An organic-inorganic hybrid material in which an organic group is bonded to silicon in a skeleton bonded by a siloxane bond via a covalent bond;
A composite material comprising the organic group and a substance capable of transferring electrons. In claim 1,
The organic group is an organic group having a hole transport property higher than an electron transport property,
The composite material characterized in that the substance that can exchange electrons with the organic group is a substance that can accept electrons from the organic group. In claim 1,
The organic group is an organic group having an electron transport property higher than a hole transport property,
The composite material characterized in that the substance capable of transferring electrons to and from the organic group is a substance capable of donating electrons to the organic group.   3. The composite material according to claim 2, wherein the organic group has an arylamine skeleton, a pyrrole skeleton, or both.   In Claim 2, one or more types of organic groups having an arylamine skeleton, a pyrrole skeleton, or both of them are covalently bonded to at least one or more of silicon in the skeleton bonded by the siloxane bond.
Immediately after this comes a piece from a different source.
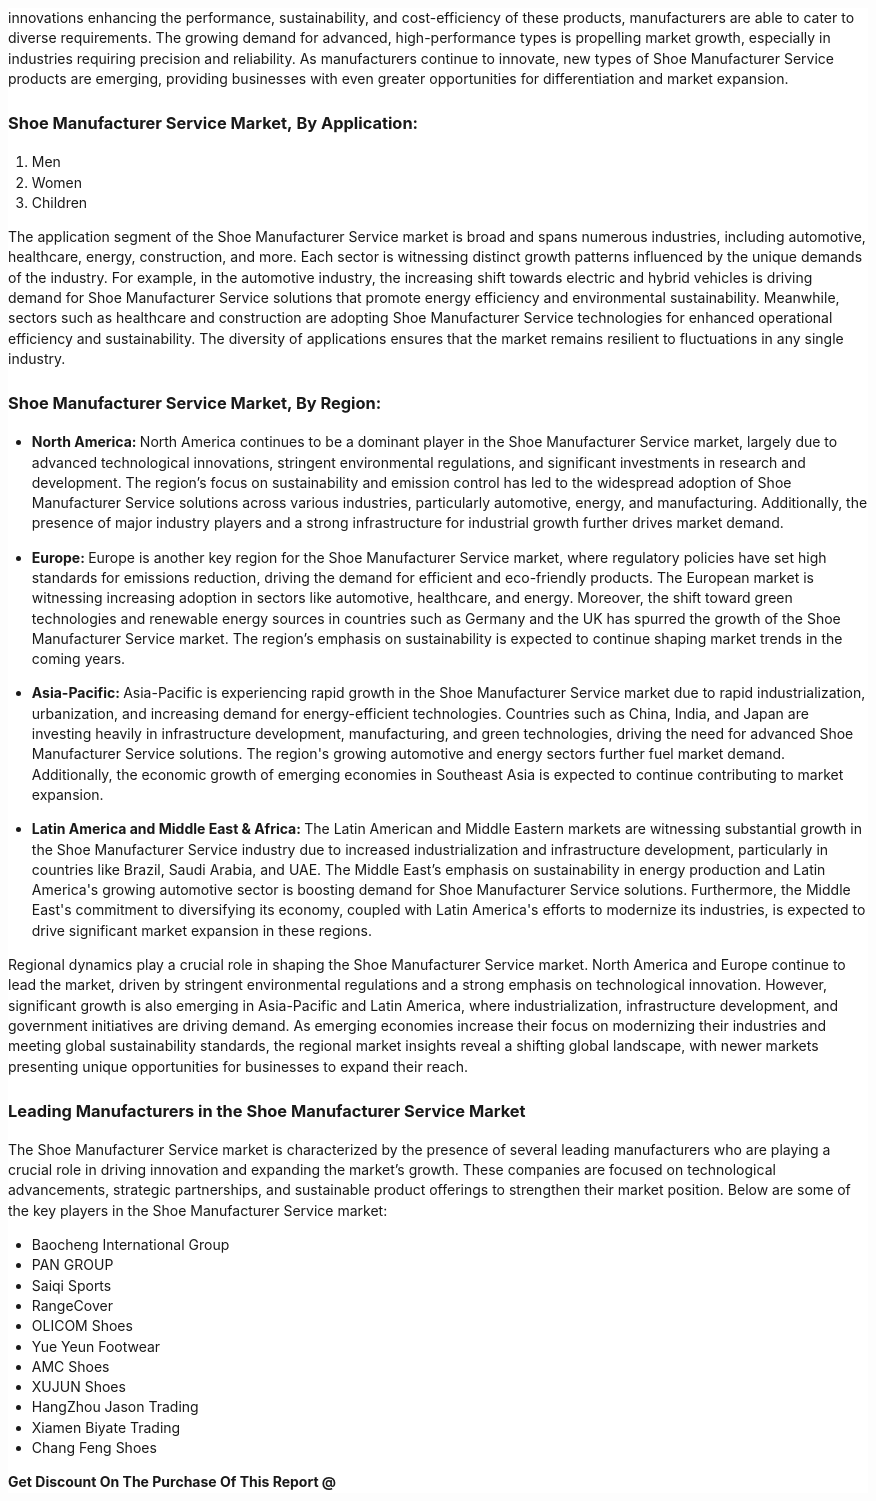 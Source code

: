 innovations enhancing the performance, sustainability, and cost-efficiency of these products, manufacturers are able to cater to diverse requirements. The growing demand for advanced, high-performance types is propelling market growth, especially in industries requiring precision and reliability. As manufacturers continue to innovate, new types of Shoe Manufacturer Service products are emerging, providing businesses with even greater opportunities for differentiation and market expansion.</p><h3>Shoe Manufacturer Service Market,&nbsp;By Application:</h3><ol><li>Men<li> Women<li> Children</li></ol><p>The application segment of the Shoe Manufacturer Service market is broad and spans numerous industries, including automotive, healthcare, energy, construction, and more. Each sector is witnessing distinct growth patterns influenced by the unique demands of the industry. For example, in the automotive industry, the increasing shift towards electric and hybrid vehicles is driving demand for Shoe Manufacturer Service solutions that promote energy efficiency and environmental sustainability. Meanwhile, sectors such as healthcare and construction are adopting Shoe Manufacturer Service technologies for enhanced operational efficiency and sustainability. The diversity of applications ensures that the market remains resilient to fluctuations in any single industry.</p><h3>Shoe Manufacturer Service Market, By Region:</h3><ul><li><p><strong>North America:&nbsp;</strong>North America continues to be a dominant player in the Shoe Manufacturer Service market, largely due to advanced technological innovations, stringent environmental regulations, and significant investments in research and development. The region&rsquo;s focus on sustainability and emission control has led to the widespread adoption of Shoe Manufacturer Service solutions across various industries, particularly automotive, energy, and manufacturing. Additionally, the presence of major industry players and a strong infrastructure for industrial growth further drives market demand.</p></li><li><p><strong><strong>Europe:&nbsp;</strong></strong>Europe is another key region for the Shoe Manufacturer Service market, where regulatory policies have set high standards for emissions reduction, driving the demand for efficient and eco-friendly products. The European market is witnessing increasing adoption in sectors like automotive, healthcare, and energy. Moreover, the shift toward green technologies and renewable energy sources in countries such as Germany and the UK has spurred the growth of the Shoe Manufacturer Service market. The region&rsquo;s emphasis on sustainability is expected to continue shaping market trends in the coming years.</p></li><li><p><strong><strong>Asia-Pacific:&nbsp;</strong></strong>Asia-Pacific is experiencing rapid growth in the Shoe Manufacturer Service market due to rapid industrialization, urbanization, and increasing demand for energy-efficient technologies. Countries such as China, India, and Japan are investing heavily in infrastructure development, manufacturing, and green technologies, driving the need for advanced Shoe Manufacturer Service solutions. The region's growing automotive and energy sectors further fuel market demand. Additionally, the economic growth of emerging economies in Southeast Asia is expected to continue contributing to market expansion.</p></li><li><p><strong><strong>Latin America and Middle East &amp; Africa:&nbsp;</strong></strong>The Latin American and Middle Eastern markets are witnessing substantial growth in the Shoe Manufacturer Service industry due to increased industrialization and infrastructure development, particularly in countries like Brazil, Saudi Arabia, and UAE. The Middle East&rsquo;s emphasis on sustainability in energy production and Latin America's growing automotive sector is boosting demand for Shoe Manufacturer Service solutions. Furthermore, the Middle East's commitment to diversifying its economy, coupled with Latin America's efforts to modernize its industries, is expected to drive significant market expansion in these regions.</p></li></ul><p>Regional dynamics play a crucial role in shaping the Shoe Manufacturer Service market. North America and Europe continue to lead the market, driven by stringent environmental regulations and a strong emphasis on technological innovation. However, significant growth is also emerging in Asia-Pacific and Latin America, where industrialization, infrastructure development, and government initiatives are driving demand. As emerging economies increase their focus on modernizing their industries and meeting global sustainability standards, the regional market insights reveal a shifting global landscape, with newer markets presenting unique opportunities for businesses to expand their reach.</p><h3><strong>Leading Manufacturers in the Shoe Manufacturer Service Market</strong></h3><p>The Shoe Manufacturer Service market is characterized by the presence of several leading manufacturers who are playing a crucial role in driving innovation and expanding the market&rsquo;s growth. These companies are focused on technological advancements, strategic partnerships, and sustainable product offerings to strengthen their market position. Below are some of the key players in the Shoe Manufacturer Service market:</p></div><div class="article-main__content" data-test-id="publishing-text-block"><ul><li><span class="">Baocheng International Group<li> PAN GROUP<li> Saiqi Sports<li> RangeCover<li> OLICOM Shoes<li> Yue Yeun Footwear<li> AMC Shoes<li> XUJUN Shoes<li> HangZhou Jason Trading<li> Xiamen Biyate Trading<li> Chang Feng Shoes</span></li></ul></div><div class="article-main__content" data-test-id="publishing-text-block"><p><span class="font-[700]"><strong>Get Discount On The Purchase Of This Report @</strong>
A composite material characterized by   4. The organic group according to claim 3, wherein the organic group is one or more of a pyridine skeleton, a phenanthroline skeleton, a quinoline skeleton, a pyrazine skeleton, a triazine skeleton, an imidazole skeleton, a triazole skeleton, an oxadiazole skeleton, a thiadiazole skeleton, an oxazole skeleton, and a thiazole skeleton. A composite material comprising:   The pyridine skeleton, the phenanthroline skeleton, the quinoline skeleton, the pyrazine skeleton, the triazine skeleton, the imidazole skeleton, the triazole skeleton, the oxadiazole skeleton, and the thiadiazole are added to at least one or more of silicon in the skeleton bonded by the siloxane bond. A composite material in which one or more organic groups having one or more skeletons, oxazole skeletons, and thiazole skeletons are covalently bonded.   6. The substance according to claim 2, wherein the substance that can accept electrons from the organic group is an oxide of a transition metal, a hydroxide, or both. And composite materials.   9. The composite material according to claim 8, wherein the transition metal is any one of Group 4 to Group 8.   9. The composite material according to claim 8, wherein the transition metal is any one of titanium, vanadium, molybdenum, tungsten, rhenium, ruthenium, and niobium.   The substance capable of donating an electron to the organic group according to any one of claims 3, 6, and 7 is an alkali metal or alkaline earth metal oxide or hydroxide or both. A composite material characterized by 12. The composite material according to claim 11, wherein the alkali metal or alkaline earth metal is lithium or barium. A pair of electrodes;
A light emitting layer that emits light by passing a current between the pair of electrodes;
A light emitting element comprising at least one layer made of the composite material according to any one of claims 1 to 12 between the pair of electrodes. In claim 13,
The light-emitting element is a layer including a substance in which an organic group that emits light when a voltage is applied to silicon in a skeleton bonded by a siloxane bond.